[RECORD EXCERPTS]
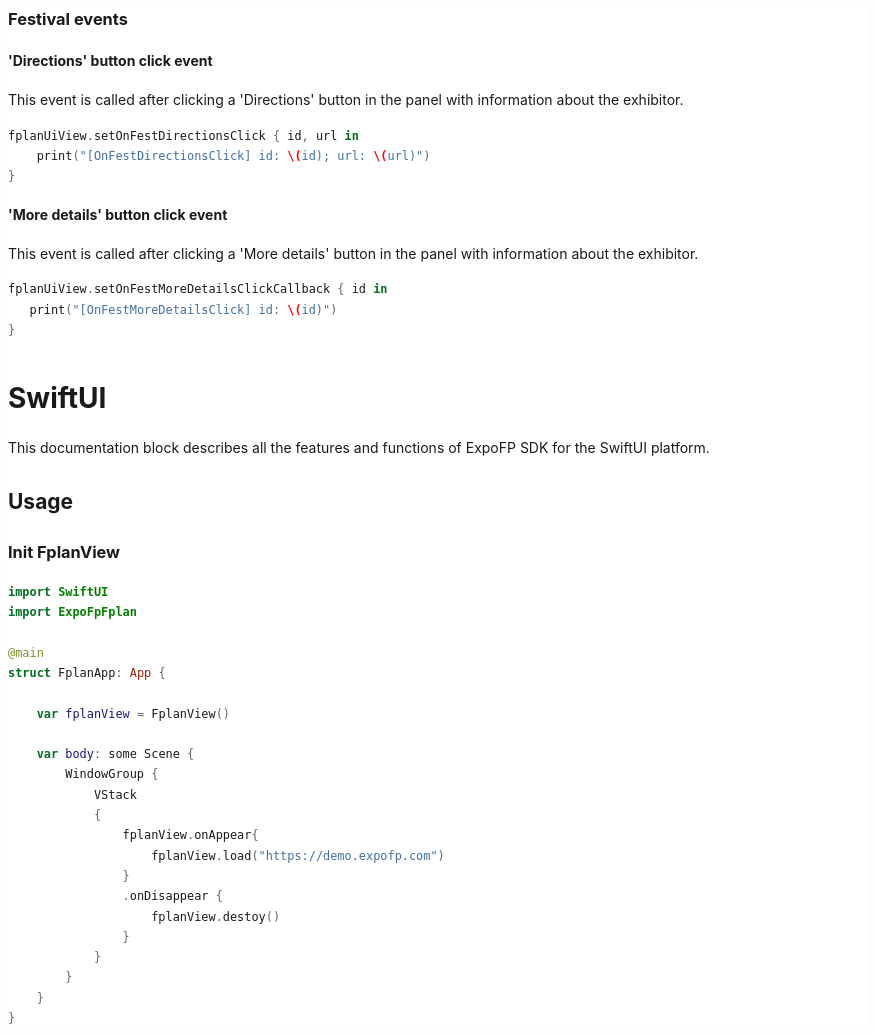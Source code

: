 ### Festival events

#### 'Directions' button click event
This event is called after clicking a 'Directions' button in the panel with information about the exhibitor.

```swift
fplanUiView.setOnFestDirectionsClick { id, url in
    print("[OnFestDirectionsClick] id: \(id); url: \(url)")
}
```

#### 'More details' button click event
This event is called after clicking a 'More details' button in the panel with information about the exhibitor.

```swift
fplanUiView.setOnFestMoreDetailsClickCallback { id in
   print("[OnFestMoreDetailsClick] id: \(id)")
}
```

# SwiftUI<a id='4.8.18-swiftui'></a>

This documentation block describes all the features and functions of ExpoFP SDK for the SwiftUI platform.

## Usage<a id='4.8.18-swiftui-usage'></a>

### Init FplanView

```swift
import SwiftUI
import ExpoFpFplan

@main
struct FplanApp: App {
    
    var fplanView = FplanView()
    
    var body: some Scene {
        WindowGroup {
            VStack
            {
                fplanView.onAppear{
                    fplanView.load("https://demo.expofp.com")
                }
                .onDisappear {
                    fplanView.destoy()
                }
            }
        }
    }
}
```
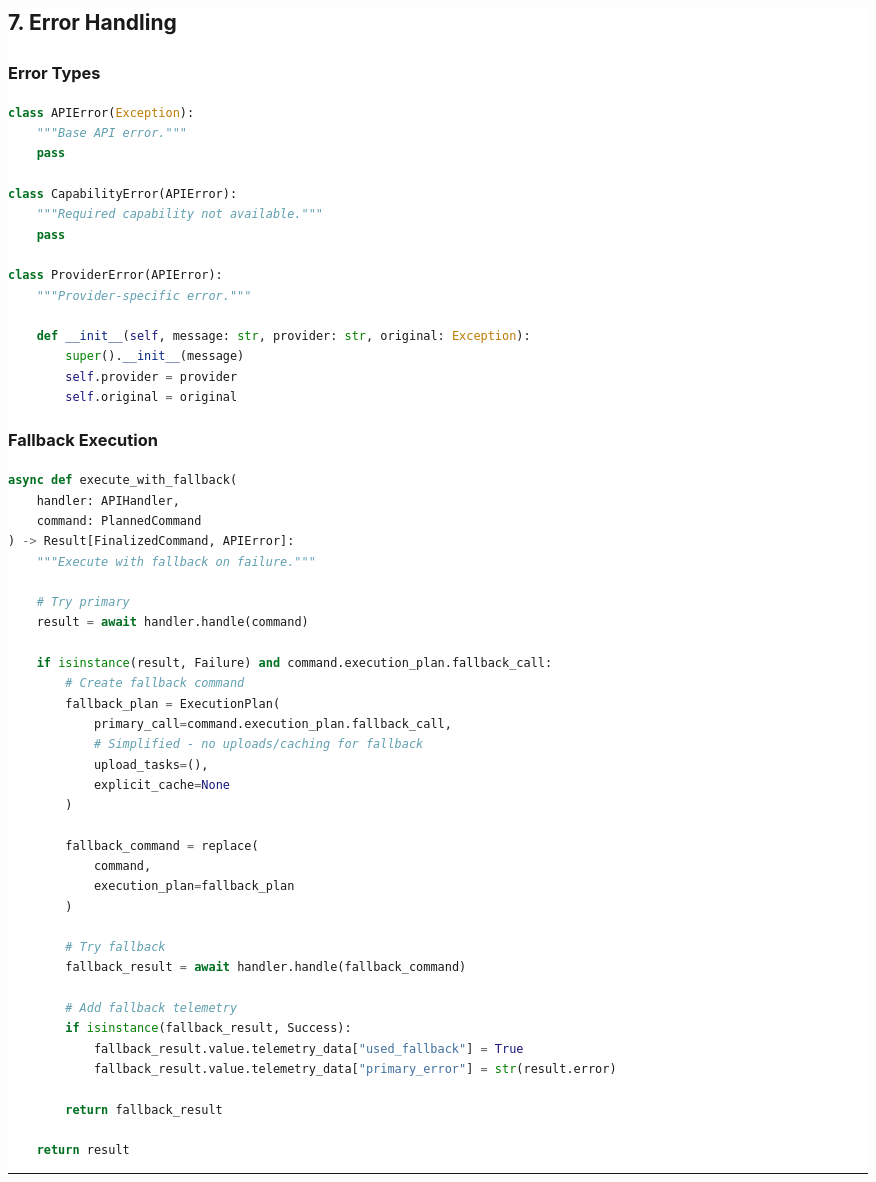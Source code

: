 
## 7. Error Handling

### Error Types

```python
class APIError(Exception):
    """Base API error."""
    pass

class CapabilityError(APIError):
    """Required capability not available."""
    pass

class ProviderError(APIError):
    """Provider-specific error."""

    def __init__(self, message: str, provider: str, original: Exception):
        super().__init__(message)
        self.provider = provider
        self.original = original
```

### Fallback Execution

```python
async def execute_with_fallback(
    handler: APIHandler,
    command: PlannedCommand
) -> Result[FinalizedCommand, APIError]:
    """Execute with fallback on failure."""

    # Try primary
    result = await handler.handle(command)

    if isinstance(result, Failure) and command.execution_plan.fallback_call:
        # Create fallback command
        fallback_plan = ExecutionPlan(
            primary_call=command.execution_plan.fallback_call,
            # Simplified - no uploads/caching for fallback
            upload_tasks=(),
            explicit_cache=None
        )

        fallback_command = replace(
            command,
            execution_plan=fallback_plan
        )

        # Try fallback
        fallback_result = await handler.handle(fallback_command)

        # Add fallback telemetry
        if isinstance(fallback_result, Success):
            fallback_result.value.telemetry_data["used_fallback"] = True
            fallback_result.value.telemetry_data["primary_error"] = str(result.error)

        return fallback_result

    return result
```

---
[/RECORD EXCERPTS]
INSTRUCTIONS TO FOLLOW: Each line of the entries that contains "message" counts once; state the total as a bare number.

ANSWER BELOW: 2